In dem Film Der Zauberer von Oz von 1939 sagt der feige Löwe, der sich über seinen fehlenden Mut beklagt: "Was macht den Hottentotten so heiß? Was macht den 'Affen' zur Aprikose? Was haben die, was ich nicht habe?" Die anderen Darsteller antworten: "Mut."

Tom Lehrers Lied "We Will All Go Together When We Go" bezieht sich darauf, dass "Hottentotten und Eskimos" zur gleichen Zeit gehen.

Geschichte des deutschsprachigen Wortgebrauchs

Kolorierte Postkarte (1904): „Gruppe kriegsgefangener Hottentotten – Deutsch-Süd-West-Afrika“

Im Rahmen der deutschen Koloniegründung im heutigen Namibia übernahmen die deutschen Siedler Sichtweisen und Worte ihrer burischen Nachbarn. Eine Auseinandersetzung mit dem Wort Hottentotten findet sich im Deutschen Kolonial-Lexikon 1920: „Die H. nennen sich selbst Koikoin, was so viel wie Menschen bedeutet. Als Naman fasst man dagegen jetzt am besten alle H.-Stämme von Deutsch-Südwestafrika zusammen, obwohl diese Bezeichnung ursprünglich wohl nur für die vor 1800 dort vorhandenen Hottentotten galt. Das sonderbare Wort ‚Hottentott‘ hat man meist als einen holländischen Spottnamen bezeichnen wollen, …“

Zu diesem Zeitpunkt hatte sich der Begriff – bereits seit der Epoche der Aufklärung – in etlichen deutschsprachigen literarischen Werken manifestiert. Bis heute haben sich in Deutschland Redewendungen wie „Hier geht es zu wie bei den Hottentotten!“ erhalten, zum Beispiel nannte Marius Müller-Westernhagen sein 2011er Live-Album „Hottentottenmusik“. Die Wendungen sollen einen Mangel an räumlicher beziehungsweise musikalischer Ordnung zum Ausdruck bringen.

Zusammengesetzte Wörter

Eine Pflanzengattung der Mittagsblumengewächse, Carpobrotus, wird auch als „Hottentottenfeigen“ bezeichnet; eine Art der Kupfergoldmulle aus dem südöstlichen Südafrika heißt Hottentotten-Goldmull (Amblysomus hottentotus), ebenfalls in Afrika beheimatet ist die Hottentottenente (Anas hottentota), eine Meerbrassenart genannt Pachymetopon blochii ist als „Hottentottfisch“ auch im Deutschen bekannt geworden. Weiterhin gilt noch das Kompositum der Hottentottenfliege, ein Wollschweber. Darüber hinaus gibt es eine Gattung von Skorpionen mit dem wissenschaftlichen Namen Hottentotta. Dazu gehört zum Beispiel der Hottentotta tamulus.

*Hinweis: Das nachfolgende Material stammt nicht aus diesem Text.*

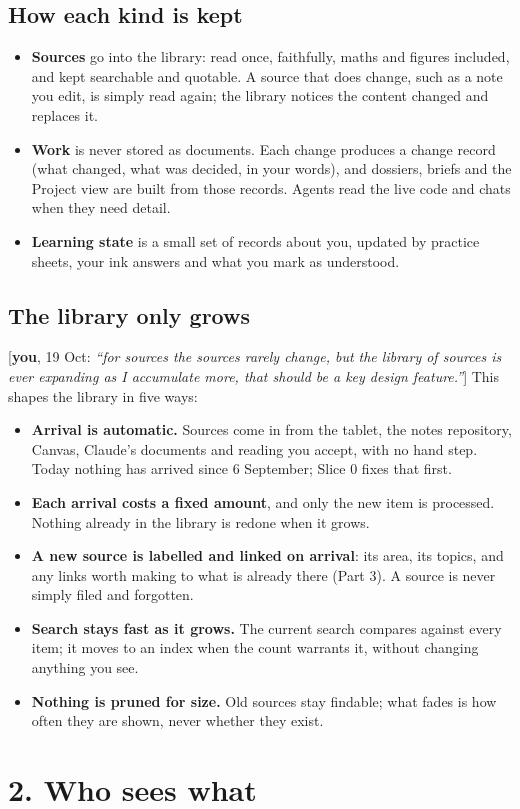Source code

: \documentclass[10pt]{extarticle}
\newcommand{\you}[2]{{\small[\textbf{you}, #1: \textit{``#2''}]}}
\newcommand{\Sec}[1]{\section*{#1}}
\newcommand{\Sub}[1]{\subsection*{#1}}
\begin{document}
\Sub{How each kind is kept}
\begin{itemize}
\item \textbf{Sources} go into the library: read once, faithfully, maths and figures included, and kept searchable and quotable. A source that does change, such as a note you edit, is simply read again; the library notices the content changed and replaces it.
\item \textbf{Work} is never stored as documents. Each change produces a change record (what changed, what was decided, in your words), and dossiers, briefs and the Project view are built from those records. Agents read the live code and chats when they need detail.
\item \textbf{Learning state} is a small set of records about you, updated by practice sheets, your ink answers and what you mark as understood.
\end{itemize}

\Sub{The library only grows}
\you{19 Oct}{for sources the sources rarely change, but the library of sources is ever expanding as I accumulate more, that should be a key design feature.} This shapes the library in five ways:
\begin{itemize}
\item \textbf{Arrival is automatic.} Sources come in from the tablet, the notes repository, Canvas, Claude's documents and reading you accept, with no hand step. Today nothing has arrived since 6 September; Slice 0 fixes that first.
\item \textbf{Each arrival costs a fixed amount}, and only the new item is processed. Nothing already in the library is redone when it grows.
\item \textbf{A new source is labelled and linked on arrival}: its area, its topics, and any links worth making to what is already there (Part 3). A source is never simply filed and forgotten.
\item \textbf{Search stays fast as it grows.} The current search compares against every item; it moves to an index when the count warrants it, without changing anything you see.
\item \textbf{Nothing is pruned for size.} Old sources stay findable; what fades is how often they are shown, never whether they exist.
\end{itemize}

\clearpage
\Sec{2. Who sees what}
\end{document}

Aus dem 19. Jahrhundert, der Blütezeit der Rassentheorien, die unter anderem biologistisch begründet wurden, stammen auch Bezeichnungen wie Hottentottenschürze für vergrößerte Labien und Hottentottensteiß für ein prominentes Gesäß („Steatopygie“). Mit der Zuordnung solcher körperlicher Merkmale zu einem afrikanischen Volk verbanden viele damalige europäische Zeitgenossen ein besonderes Maß an Wollust und Laszivität. Sarah Baartman wurde in Großbritannien als Hottentot Venus und in Frankreich als Vénus hottentote ausgestellt. Heute ist bekannt, dass die genannten anatomischen Phänomene auch bei anderen genetisch ähnlichen Phänotypen vorkommen.

Die deutsche Reichstagswahl 1907 nach dem Krieg in Südwestafrika mit dem Völkermord an den Herero und Nama wurde als „Hottentottenwahl“ bezeichnet.